[Your task] Every entry below has to appear again in your reply, word for word, but no picture may.

Dataset content START

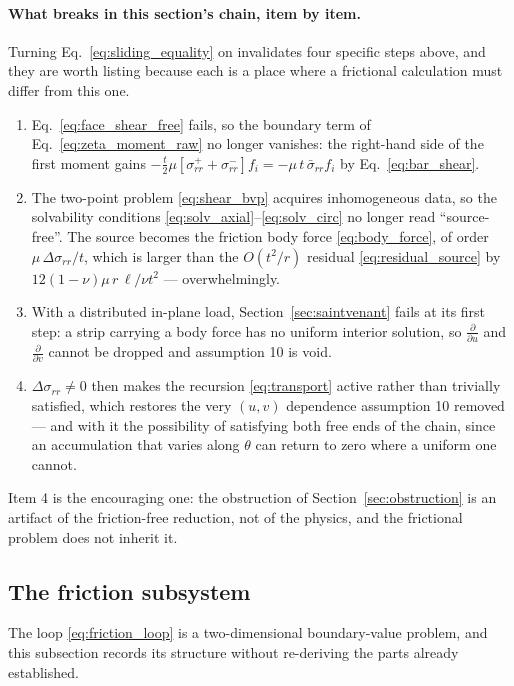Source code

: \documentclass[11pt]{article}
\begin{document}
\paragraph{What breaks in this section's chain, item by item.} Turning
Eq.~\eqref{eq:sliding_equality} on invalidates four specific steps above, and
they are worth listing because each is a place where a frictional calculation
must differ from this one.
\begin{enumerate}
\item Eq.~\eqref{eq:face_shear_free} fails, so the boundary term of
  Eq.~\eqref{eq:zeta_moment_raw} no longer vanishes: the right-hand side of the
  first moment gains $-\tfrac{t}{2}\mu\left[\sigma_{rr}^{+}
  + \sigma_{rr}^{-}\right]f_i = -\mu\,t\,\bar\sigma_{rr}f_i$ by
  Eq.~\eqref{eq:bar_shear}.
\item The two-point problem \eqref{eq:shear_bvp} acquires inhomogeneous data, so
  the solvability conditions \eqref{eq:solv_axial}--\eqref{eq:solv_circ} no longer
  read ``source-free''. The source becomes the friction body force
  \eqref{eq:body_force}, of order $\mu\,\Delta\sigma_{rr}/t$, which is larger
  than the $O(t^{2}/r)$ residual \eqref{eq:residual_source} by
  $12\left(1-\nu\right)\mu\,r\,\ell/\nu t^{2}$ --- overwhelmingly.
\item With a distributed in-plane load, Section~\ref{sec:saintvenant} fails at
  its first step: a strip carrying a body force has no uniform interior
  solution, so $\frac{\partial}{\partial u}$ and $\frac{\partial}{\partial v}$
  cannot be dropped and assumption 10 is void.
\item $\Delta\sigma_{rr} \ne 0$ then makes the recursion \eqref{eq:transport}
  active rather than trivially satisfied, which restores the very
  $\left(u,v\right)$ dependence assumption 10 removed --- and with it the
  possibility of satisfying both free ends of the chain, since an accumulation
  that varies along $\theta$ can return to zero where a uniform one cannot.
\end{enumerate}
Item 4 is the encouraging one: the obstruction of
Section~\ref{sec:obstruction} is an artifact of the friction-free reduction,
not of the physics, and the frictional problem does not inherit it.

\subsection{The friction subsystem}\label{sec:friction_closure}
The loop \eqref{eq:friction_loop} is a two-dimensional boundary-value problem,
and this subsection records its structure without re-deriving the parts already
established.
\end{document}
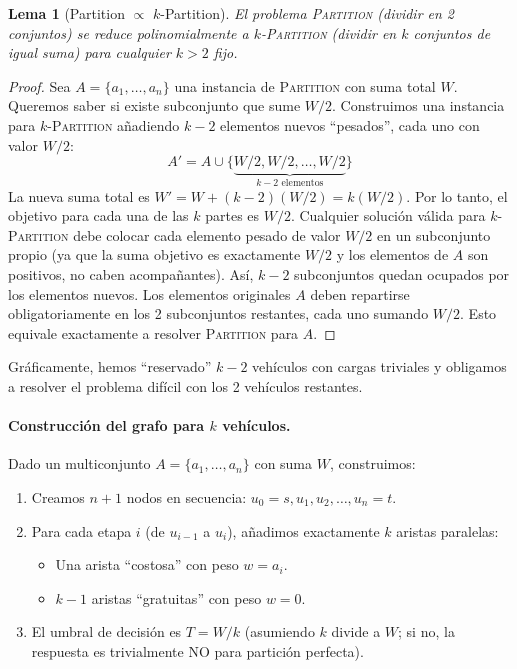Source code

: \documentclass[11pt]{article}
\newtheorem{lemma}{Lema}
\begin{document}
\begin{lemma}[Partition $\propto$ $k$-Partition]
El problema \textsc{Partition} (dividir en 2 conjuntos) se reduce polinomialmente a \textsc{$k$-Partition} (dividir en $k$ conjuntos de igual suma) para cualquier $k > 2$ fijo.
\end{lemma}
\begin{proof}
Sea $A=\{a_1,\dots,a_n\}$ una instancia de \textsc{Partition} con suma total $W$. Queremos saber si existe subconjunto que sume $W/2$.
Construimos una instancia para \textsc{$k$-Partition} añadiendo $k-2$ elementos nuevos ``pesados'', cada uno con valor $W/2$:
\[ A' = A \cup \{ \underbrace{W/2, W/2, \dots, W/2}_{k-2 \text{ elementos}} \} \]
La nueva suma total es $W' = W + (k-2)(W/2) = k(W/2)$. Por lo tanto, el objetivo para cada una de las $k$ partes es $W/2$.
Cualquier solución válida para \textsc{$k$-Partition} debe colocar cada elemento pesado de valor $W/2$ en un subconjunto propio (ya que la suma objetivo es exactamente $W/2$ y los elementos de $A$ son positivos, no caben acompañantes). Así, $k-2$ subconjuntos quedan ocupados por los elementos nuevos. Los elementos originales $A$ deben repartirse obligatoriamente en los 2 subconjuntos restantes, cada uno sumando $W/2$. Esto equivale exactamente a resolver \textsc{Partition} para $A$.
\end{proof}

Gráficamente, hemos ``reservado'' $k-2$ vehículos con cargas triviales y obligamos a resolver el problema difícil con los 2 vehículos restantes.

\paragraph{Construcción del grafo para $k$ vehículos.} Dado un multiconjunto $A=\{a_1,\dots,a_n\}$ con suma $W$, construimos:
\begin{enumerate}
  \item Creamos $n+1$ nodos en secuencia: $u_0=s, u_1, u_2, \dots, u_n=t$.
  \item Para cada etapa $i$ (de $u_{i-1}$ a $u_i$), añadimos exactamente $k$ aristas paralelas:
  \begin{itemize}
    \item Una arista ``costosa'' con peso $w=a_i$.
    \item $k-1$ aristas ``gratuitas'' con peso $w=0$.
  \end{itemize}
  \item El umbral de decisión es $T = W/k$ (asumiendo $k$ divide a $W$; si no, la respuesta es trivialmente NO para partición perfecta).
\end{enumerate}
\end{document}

Dataset content END

[Answer for the task]
Source code

: \documentclass[11pt]{article}
\begin{document}
\paragraph{What breaks in this section's chain, item by item.} Turning
Eq.~\eqref{eq:sliding_equality} on invalidates four specific steps above, and
they are worth listing because each is a place where a frictional calculation
must differ from this one.
\begin{enumerate}
\item Eq.~\eqref{eq:face_shear_free} fails, so the boundary term of
  Eq.~\eqref{eq:zeta_moment_raw} no longer vanishes: the right-hand side of the
  first moment gains $-\tfrac{t}{2}\mu\left[\sigma_{rr}^{+}
  + \sigma_{rr}^{-}\right]f_i = -\mu\,t\,\bar\sigma_{rr}f_i$ by
  Eq.~\eqref{eq:bar_shear}.
\item The two-point problem \eqref{eq:shear_bvp} acquires inhomogeneous data, so
  the solvability conditions \eqref{eq:solv_axial}--\eqref{eq:solv_circ} no longer
  read ``source-free''. The source becomes the friction body force
  \eqref{eq:body_force}, of order $\mu\,\Delta\sigma_{rr}/t$, which is larger
  than the $O(t^{2}/r)$ residual \eqref{eq:residual_source} by
  $12\left(1-\nu\right)\mu\,r\,\ell/\nu t^{2}$ --- overwhelmingly.
\item With a distributed in-plane load, Section~\ref{sec:saintvenant} fails at
  its first step: a strip carrying a body force has no uniform interior
  solution, so $\frac{\partial}{\partial u}$ and $\frac{\partial}{\partial v}$
  cannot be dropped and assumption 10 is void.
\item $\Delta\sigma_{rr} \ne 0$ then makes the recursion \eqref{eq:transport}
  active rather than trivially satisfied, which restores the very
  $\left(u,v\right)$ dependence assumption 10 removed --- and with it the
  possibility of satisfying both free ends of the chain, since an accumulation
  that varies along $\theta$ can return to zero where a uniform one cannot.
\end{enumerate}
Item 4 is the encouraging one: the obstruction of
Section~\ref{sec:obstruction} is an artifact of the friction-free reduction,
not of the physics, and the frictional problem does not inherit it.

\subsection{The friction subsystem}\label{sec:friction_closure}
The loop \eqref{eq:friction_loop} is a two-dimensional boundary-value problem,
and this subsection records its structure without re-deriving the parts already
established.
\end{document}
Source code

: \documentclass[11pt]{article}
\newtheorem{lemma}{Lema}
\begin{document}
\begin{lemma}[Partition $\propto$ $k$-Partition]
El problema \textsc{Partition} (dividir en 2 conjuntos) se reduce polinomialmente a \textsc{$k$-Partition} (dividir en $k$ conjuntos de igual suma) para cualquier $k > 2$ fijo.
\end{lemma}
\begin{proof}
Sea $A=\{a_1,\dots,a_n\}$ una instancia de \textsc{Partition} con suma total $W$. Queremos saber si existe subconjunto que sume $W/2$.
Construimos una instancia para \textsc{$k$-Partition} añadiendo $k-2$ elementos nuevos ``pesados'', cada uno con valor $W/2$:
\[ A' = A \cup \{ \underbrace{W/2, W/2, \dots, W/2}_{k-2 \text{ elementos}} \} \]
La nueva suma total es $W' = W + (k-2)(W/2) = k(W/2)$. Por lo tanto, el objetivo para cada una de las $k$ partes es $W/2$.
Cualquier solución válida para \textsc{$k$-Partition} debe colocar cada elemento pesado de valor $W/2$ en un subconjunto propio (ya que la suma objetivo es exactamente $W/2$ y los elementos de $A$ son positivos, no caben acompañantes). Así, $k-2$ subconjuntos quedan ocupados por los elementos nuevos. Los elementos originales $A$ deben repartirse obligatoriamente en los 2 subconjuntos restantes, cada uno sumando $W/2$. Esto equivale exactamente a resolver \textsc{Partition} para $A$.
\end{proof}

Gráficamente, hemos ``reservado'' $k-2$ vehículos con cargas triviales y obligamos a resolver el problema difícil con los 2 vehículos restantes.

\paragraph{Construcción del grafo para $k$ vehículos.} Dado un multiconjunto $A=\{a_1,\dots,a_n\}$ con suma $W$, construimos:
\begin{enumerate}
  \item Creamos $n+1$ nodos en secuencia: $u_0=s, u_1, u_2, \dots, u_n=t$.
  \item Para cada etapa $i$ (de $u_{i-1}$ a $u_i$), añadimos exactamente $k$ aristas paralelas:
  \begin{itemize}
    \item Una arista ``costosa'' con peso $w=a_i$.
    \item $k-1$ aristas ``gratuitas'' con peso $w=0$.
  \end{itemize}
  \item El umbral de decisión es $T = W/k$ (asumiendo $k$ divide a $W$; si no, la respuesta es trivialmente NO para partición perfecta).
\end{enumerate}
\end{document}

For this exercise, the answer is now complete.